When he turned around, she was on her feet, walking toward him.
"How old are you, Poor Patricia Payne's Boy Matthew?"
"Twenty-two."
"I'm pushing thirty," she said. "Which does pose something of a problem for you, doesn't it?"
"I don't know what you mean."
She laughed, just a little nastily.
"As does the fact that I am behaving very oddly indeed about your gun, not to mention the fact that I am married. Right?"
He could think of nothing whatever to say.
"So we will leave the decision up to you, Matthew Payne. Do I say good night and thank you for showing me your etchings, or do I take off my dress?"
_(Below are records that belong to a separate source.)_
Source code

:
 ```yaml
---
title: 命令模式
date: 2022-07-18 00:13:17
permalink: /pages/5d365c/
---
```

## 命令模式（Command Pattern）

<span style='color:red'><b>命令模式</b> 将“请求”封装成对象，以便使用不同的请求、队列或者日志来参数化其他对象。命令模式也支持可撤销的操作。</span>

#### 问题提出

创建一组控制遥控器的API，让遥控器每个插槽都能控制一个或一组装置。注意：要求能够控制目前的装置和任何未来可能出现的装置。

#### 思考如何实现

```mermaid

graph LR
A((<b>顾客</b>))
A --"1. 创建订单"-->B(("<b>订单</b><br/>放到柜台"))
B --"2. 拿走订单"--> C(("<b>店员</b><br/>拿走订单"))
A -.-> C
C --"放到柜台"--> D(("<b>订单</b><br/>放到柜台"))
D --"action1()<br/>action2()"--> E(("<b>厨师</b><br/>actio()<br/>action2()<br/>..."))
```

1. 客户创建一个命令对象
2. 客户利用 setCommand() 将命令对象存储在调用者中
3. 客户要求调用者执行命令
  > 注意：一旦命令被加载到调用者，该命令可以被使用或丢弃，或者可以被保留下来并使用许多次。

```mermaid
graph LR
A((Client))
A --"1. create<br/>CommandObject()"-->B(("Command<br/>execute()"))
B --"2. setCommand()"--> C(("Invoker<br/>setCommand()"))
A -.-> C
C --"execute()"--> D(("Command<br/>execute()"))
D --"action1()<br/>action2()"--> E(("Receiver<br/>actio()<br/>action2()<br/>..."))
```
"Do what you want to do," Matt said.
She met his eyes, and pushed her dress off one shoulder and then the other, and then worked it down off her hips.
Then she walked to him, put her hands to his face, and kissed him. And then he felt her hand on his zipper.
When Margaret McCarthy got in Charley McFadden's Volkswagen he could almost immediately smell soap. He glanced at her and saw that her hair was still damp.
Charley immediately had-and was as immediately shamed by-a mental image of Margaret naked in her shower.
"You didn't have to do this, you know," Margaret said.
"What? You got some guy waiting for you at the hospital?"
"Absolutely, and in my uniform we're going to a bar somewhere."
"I'll break his neck," Charley said.
"What I meant, honey," Margaret said, "was that you didn't have to stay up just to drive me to work."
I really like it when she calls me "honey."
"I don't want you wandering around North Broad Street alone at midnight," Charley said. "Are we going to argue about this again?"
"No, Charley."
"Call me 'honey' again," Charley said. "I like that."
"Just 'honey.' Not 'sugar'? How do you feel about 'saccharine'?"
"Now, you're making fun of me."
"No, honey, I'm not," Margaret said, and leaned over and kissed him on the cheek.
"I like that too," he said.
"Well, I'd do it more often if I didn't wear lipstick. When I go on duty, no lipstick, and you get a little smooch."